Segment Start: Record excerpts

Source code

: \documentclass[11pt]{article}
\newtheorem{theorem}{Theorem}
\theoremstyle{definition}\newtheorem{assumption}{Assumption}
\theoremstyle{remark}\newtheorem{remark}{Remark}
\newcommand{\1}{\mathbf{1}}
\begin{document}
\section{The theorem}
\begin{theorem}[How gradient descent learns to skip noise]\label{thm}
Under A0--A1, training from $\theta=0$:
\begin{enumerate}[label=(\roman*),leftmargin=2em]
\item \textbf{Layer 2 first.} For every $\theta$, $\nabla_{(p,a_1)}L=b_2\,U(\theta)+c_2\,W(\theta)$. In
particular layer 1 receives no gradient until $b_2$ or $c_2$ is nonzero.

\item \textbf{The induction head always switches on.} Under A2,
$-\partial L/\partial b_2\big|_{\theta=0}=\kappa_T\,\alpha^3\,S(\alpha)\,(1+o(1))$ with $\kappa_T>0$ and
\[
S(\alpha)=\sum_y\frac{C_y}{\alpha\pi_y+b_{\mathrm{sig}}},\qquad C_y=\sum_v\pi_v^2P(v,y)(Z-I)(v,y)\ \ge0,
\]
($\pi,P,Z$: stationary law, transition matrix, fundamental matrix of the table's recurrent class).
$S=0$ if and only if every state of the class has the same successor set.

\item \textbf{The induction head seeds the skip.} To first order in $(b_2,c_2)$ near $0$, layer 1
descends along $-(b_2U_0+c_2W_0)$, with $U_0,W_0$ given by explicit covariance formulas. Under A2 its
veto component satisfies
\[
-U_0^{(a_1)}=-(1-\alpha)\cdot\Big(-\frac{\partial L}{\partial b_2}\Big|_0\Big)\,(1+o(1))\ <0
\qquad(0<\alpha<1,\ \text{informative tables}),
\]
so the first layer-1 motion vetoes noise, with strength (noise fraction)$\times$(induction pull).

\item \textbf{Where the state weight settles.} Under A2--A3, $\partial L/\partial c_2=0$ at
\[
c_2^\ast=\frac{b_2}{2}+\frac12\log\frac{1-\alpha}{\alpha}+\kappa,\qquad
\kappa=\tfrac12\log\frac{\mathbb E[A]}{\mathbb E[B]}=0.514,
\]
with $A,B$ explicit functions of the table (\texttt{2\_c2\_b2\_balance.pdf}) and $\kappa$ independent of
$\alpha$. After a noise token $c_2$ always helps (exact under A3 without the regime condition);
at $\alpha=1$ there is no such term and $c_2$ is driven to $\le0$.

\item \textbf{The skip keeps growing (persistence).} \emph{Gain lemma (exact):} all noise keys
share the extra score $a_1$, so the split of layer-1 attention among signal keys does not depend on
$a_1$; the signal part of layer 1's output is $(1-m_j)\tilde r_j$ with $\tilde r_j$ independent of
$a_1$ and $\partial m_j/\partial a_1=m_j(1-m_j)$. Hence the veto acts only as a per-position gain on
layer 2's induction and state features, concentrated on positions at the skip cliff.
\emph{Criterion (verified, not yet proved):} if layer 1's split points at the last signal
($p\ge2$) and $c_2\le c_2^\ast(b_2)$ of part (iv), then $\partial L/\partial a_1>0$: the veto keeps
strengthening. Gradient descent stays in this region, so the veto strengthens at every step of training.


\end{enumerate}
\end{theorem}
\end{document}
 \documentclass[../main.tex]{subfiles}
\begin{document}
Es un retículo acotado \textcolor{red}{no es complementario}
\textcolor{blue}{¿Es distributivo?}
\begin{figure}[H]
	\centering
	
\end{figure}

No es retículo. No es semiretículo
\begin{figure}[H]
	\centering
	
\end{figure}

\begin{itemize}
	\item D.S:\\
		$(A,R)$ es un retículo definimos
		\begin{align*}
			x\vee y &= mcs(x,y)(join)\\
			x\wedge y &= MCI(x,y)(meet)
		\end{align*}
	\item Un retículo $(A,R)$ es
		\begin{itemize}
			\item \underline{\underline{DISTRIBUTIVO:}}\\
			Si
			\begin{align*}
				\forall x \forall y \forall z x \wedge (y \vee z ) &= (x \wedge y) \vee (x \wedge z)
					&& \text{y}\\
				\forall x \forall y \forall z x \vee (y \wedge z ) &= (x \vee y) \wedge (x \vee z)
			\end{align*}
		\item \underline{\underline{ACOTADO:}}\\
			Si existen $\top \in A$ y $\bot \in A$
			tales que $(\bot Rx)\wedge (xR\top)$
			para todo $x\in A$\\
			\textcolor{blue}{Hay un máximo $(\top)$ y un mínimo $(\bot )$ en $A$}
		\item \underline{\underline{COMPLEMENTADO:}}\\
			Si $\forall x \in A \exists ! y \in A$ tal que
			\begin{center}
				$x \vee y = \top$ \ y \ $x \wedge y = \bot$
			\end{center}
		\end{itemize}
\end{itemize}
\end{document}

Segment End: Record excerpts

Assignment: Scan the records for the string "signal". Copy each line in which it appears.

Response to this task:
share the extra score $a_1$, so the split of layer-1 attention among signal keys does not depend on
$a_1$; the signal part of layer 1's output is $(1-m_j)\tilde r_j$ with $\tilde r_j$ independent of
\emph{Criterion (verified, not yet proved):} if layer 1's split points at the last signal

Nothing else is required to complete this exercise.